* **TASK STATEMENT**: Take the records below and print them verbatim up to and including the line that carries "A^*A - \lambda".

* **Entries taken from a collection**:

——

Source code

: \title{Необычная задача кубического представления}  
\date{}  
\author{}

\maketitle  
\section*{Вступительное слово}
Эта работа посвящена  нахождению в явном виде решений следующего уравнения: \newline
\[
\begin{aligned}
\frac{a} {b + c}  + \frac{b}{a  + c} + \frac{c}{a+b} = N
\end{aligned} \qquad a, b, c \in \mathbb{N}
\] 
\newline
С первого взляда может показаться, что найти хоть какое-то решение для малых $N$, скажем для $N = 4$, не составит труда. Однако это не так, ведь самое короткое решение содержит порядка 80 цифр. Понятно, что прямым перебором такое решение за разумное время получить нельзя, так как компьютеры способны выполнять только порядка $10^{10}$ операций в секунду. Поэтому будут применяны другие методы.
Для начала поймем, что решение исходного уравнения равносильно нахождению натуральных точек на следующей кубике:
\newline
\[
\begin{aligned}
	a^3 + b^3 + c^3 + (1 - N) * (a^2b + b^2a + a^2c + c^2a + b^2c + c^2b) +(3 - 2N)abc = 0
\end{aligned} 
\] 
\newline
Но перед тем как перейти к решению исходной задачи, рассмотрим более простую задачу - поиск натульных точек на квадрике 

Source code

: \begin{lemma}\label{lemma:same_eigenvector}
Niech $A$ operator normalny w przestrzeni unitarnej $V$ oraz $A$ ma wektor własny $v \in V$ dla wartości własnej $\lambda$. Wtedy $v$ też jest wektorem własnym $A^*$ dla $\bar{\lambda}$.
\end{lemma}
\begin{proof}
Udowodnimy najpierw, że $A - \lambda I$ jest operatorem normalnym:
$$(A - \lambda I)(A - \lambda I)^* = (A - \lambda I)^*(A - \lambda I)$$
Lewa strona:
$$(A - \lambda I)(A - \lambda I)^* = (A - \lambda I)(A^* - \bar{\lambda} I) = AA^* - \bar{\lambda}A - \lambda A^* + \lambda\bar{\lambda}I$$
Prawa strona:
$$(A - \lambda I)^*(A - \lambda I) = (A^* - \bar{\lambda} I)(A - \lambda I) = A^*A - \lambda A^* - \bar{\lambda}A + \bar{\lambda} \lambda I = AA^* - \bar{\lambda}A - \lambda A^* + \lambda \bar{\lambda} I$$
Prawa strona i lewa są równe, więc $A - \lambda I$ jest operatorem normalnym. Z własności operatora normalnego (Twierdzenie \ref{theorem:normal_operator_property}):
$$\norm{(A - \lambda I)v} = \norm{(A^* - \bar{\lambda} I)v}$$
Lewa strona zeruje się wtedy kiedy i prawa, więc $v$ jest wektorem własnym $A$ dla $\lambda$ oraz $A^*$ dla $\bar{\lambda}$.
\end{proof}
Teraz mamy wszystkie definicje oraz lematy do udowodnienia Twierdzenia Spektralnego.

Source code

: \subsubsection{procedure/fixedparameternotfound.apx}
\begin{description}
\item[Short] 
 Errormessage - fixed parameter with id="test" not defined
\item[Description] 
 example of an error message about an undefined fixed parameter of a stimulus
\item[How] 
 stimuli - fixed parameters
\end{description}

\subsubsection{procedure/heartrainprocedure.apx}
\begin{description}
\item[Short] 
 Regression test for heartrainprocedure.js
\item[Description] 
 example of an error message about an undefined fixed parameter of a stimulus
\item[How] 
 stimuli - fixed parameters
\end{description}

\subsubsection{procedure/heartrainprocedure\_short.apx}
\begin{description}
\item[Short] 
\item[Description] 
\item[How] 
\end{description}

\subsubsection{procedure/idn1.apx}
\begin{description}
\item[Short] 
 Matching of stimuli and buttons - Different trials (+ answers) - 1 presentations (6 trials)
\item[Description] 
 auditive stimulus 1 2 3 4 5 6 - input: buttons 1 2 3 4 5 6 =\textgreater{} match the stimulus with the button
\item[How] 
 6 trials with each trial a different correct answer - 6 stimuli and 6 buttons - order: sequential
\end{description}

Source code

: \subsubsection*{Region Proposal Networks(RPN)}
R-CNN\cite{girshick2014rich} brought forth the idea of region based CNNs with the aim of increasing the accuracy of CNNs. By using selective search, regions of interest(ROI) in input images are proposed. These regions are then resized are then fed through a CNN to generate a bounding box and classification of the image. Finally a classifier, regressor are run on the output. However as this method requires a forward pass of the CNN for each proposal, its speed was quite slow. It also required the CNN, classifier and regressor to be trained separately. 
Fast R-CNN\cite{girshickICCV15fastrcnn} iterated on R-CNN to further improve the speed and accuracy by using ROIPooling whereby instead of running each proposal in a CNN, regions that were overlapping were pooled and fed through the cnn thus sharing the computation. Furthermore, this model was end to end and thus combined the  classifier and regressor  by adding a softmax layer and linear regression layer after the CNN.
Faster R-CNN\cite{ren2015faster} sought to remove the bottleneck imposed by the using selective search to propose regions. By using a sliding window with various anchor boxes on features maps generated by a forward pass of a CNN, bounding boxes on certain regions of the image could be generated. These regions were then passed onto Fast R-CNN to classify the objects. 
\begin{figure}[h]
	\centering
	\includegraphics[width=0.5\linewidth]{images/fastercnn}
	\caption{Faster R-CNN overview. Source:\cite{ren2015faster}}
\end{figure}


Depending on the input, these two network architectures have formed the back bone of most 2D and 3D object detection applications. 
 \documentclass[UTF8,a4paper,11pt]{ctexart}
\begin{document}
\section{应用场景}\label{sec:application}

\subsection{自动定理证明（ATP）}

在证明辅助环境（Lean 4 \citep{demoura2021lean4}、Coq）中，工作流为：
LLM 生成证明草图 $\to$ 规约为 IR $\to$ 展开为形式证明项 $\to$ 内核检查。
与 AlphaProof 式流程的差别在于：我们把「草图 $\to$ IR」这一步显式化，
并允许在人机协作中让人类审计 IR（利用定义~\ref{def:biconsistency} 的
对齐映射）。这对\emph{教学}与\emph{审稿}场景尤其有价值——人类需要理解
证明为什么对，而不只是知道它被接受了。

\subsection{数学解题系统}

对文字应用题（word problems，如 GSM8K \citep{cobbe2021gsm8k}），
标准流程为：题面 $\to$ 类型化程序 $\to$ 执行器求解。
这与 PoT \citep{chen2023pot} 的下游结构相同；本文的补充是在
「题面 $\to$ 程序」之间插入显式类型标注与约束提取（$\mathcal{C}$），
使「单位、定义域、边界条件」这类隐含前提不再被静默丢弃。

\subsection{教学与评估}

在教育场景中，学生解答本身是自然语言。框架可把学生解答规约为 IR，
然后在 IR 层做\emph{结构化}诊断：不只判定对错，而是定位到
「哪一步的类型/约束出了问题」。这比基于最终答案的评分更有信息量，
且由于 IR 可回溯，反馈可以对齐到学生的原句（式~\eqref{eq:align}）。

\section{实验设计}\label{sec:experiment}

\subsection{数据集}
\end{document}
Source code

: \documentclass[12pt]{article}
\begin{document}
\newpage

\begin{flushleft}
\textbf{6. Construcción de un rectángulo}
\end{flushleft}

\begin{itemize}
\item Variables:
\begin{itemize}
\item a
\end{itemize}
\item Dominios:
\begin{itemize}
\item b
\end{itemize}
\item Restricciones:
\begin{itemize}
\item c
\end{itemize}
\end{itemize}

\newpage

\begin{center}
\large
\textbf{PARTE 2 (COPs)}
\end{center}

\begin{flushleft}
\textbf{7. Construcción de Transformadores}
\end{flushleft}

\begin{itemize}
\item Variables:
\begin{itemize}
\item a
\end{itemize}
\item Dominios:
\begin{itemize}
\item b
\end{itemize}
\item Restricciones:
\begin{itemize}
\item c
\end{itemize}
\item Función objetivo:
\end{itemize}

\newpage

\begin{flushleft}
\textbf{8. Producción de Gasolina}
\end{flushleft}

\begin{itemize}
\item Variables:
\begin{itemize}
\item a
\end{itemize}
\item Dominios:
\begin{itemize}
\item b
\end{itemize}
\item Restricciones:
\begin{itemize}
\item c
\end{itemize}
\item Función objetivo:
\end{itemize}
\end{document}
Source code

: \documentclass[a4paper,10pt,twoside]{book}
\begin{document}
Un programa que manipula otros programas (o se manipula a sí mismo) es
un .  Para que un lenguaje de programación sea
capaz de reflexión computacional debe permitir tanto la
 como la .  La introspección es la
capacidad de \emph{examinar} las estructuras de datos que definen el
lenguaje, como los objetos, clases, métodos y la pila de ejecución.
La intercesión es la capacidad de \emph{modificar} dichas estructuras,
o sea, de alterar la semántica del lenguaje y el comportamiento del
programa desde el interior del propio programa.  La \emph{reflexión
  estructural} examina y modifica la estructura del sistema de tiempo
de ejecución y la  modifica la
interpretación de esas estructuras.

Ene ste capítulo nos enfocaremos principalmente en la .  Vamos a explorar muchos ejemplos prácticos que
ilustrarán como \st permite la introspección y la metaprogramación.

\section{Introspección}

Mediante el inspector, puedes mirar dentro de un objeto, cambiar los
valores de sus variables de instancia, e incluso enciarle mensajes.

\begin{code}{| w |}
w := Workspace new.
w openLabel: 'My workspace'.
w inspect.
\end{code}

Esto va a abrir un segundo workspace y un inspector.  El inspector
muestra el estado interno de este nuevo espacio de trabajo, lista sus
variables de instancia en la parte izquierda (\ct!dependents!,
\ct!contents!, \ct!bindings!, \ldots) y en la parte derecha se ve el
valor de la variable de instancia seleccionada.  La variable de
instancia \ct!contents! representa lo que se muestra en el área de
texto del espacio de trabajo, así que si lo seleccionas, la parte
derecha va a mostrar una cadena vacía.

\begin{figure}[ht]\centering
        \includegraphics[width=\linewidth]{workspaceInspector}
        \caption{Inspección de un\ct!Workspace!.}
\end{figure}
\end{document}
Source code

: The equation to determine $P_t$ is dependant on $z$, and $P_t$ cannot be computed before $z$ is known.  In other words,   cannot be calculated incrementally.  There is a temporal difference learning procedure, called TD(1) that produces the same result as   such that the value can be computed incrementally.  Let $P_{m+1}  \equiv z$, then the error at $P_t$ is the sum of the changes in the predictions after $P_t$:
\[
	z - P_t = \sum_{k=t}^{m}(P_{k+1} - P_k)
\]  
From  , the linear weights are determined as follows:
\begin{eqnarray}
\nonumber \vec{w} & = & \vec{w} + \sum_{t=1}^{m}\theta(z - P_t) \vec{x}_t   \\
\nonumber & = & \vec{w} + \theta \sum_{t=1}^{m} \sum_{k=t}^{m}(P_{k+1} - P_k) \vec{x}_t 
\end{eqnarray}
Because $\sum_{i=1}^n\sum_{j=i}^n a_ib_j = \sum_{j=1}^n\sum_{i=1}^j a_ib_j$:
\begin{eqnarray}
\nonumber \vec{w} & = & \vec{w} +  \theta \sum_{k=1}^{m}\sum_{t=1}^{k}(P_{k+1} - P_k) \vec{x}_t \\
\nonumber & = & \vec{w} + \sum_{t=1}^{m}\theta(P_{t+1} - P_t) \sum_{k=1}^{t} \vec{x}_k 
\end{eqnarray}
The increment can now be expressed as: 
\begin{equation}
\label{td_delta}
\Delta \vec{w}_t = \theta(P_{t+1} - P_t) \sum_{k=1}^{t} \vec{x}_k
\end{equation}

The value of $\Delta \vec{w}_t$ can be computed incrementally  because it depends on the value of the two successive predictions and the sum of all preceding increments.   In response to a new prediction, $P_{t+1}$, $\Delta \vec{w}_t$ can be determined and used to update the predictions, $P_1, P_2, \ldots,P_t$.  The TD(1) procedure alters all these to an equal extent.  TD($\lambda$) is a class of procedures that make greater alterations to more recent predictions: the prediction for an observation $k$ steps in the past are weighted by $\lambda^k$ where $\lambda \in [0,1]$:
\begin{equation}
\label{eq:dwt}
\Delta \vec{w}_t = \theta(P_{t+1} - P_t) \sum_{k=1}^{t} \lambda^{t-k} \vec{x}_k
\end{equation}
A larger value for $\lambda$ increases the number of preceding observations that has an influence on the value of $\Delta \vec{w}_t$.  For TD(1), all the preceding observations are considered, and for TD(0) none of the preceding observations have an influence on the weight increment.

——

* **RESPONSE BOX**:
Source code

: \title{Необычная задача кубического представления}  
\date{}  
\author{}

\maketitle  
\section*{Вступительное слово}
Эта работа посвящена  нахождению в явном виде решений следующего уравнения: \newline
\[
\begin{aligned}
\frac{a} {b + c}  + \frac{b}{a  + c} + \frac{c}{a+b} = N
\end{aligned} \qquad a, b, c \in \mathbb{N}
\] 
\newline
С первого взляда может показаться, что найти хоть какое-то решение для малых $N$, скажем для $N = 4$, не составит труда. Однако это не так, ведь самое короткое решение содержит порядка 80 цифр. Понятно, что прямым перебором такое решение за разумное время получить нельзя, так как компьютеры способны выполнять только порядка $10^{10}$ операций в секунду. Поэтому будут применяны другие методы.
Для начала поймем, что решение исходного уравнения равносильно нахождению натуральных точек на следующей кубике:
\newline
\[
\begin{aligned}
	a^3 + b^3 + c^3 + (1 - N) * (a^2b + b^2a + a^2c + c^2a + b^2c + c^2b) +(3 - 2N)abc = 0
\end{aligned} 
\] 
\newline
Но перед тем как перейти к решению исходной задачи, рассмотрим более простую задачу - поиск натульных точек на квадрике 

Source code

: \begin{lemma}\label{lemma:same_eigenvector}
Niech $A$ operator normalny w przestrzeni unitarnej $V$ oraz $A$ ma wektor własny $v \in V$ dla wartości własnej $\lambda$. Wtedy $v$ też jest wektorem własnym $A^*$ dla $\bar{\lambda}$.
\end{lemma}
\begin{proof}
Udowodnimy najpierw, że $A - \lambda I$ jest operatorem normalnym:
$$(A - \lambda I)(A - \lambda I)^* = (A - \lambda I)^*(A - \lambda I)$$
Lewa strona:
$$(A - \lambda I)(A - \lambda I)^* = (A - \lambda I)(A^* - \bar{\lambda} I) = AA^* - \bar{\lambda}A - \lambda A^* + \lambda\bar{\lambda}I$$
Prawa strona:
$$(A - \lambda I)^*(A - \lambda I) = (A^* - \bar{\lambda} I)(A - \lambda I) = A^*A - \lambda A^* - \bar{\lambda}A + \bar{\lambda} \lambda I = AA^* - \bar{\lambda}A - \lambda A^* + \lambda \bar{\lambda} I$$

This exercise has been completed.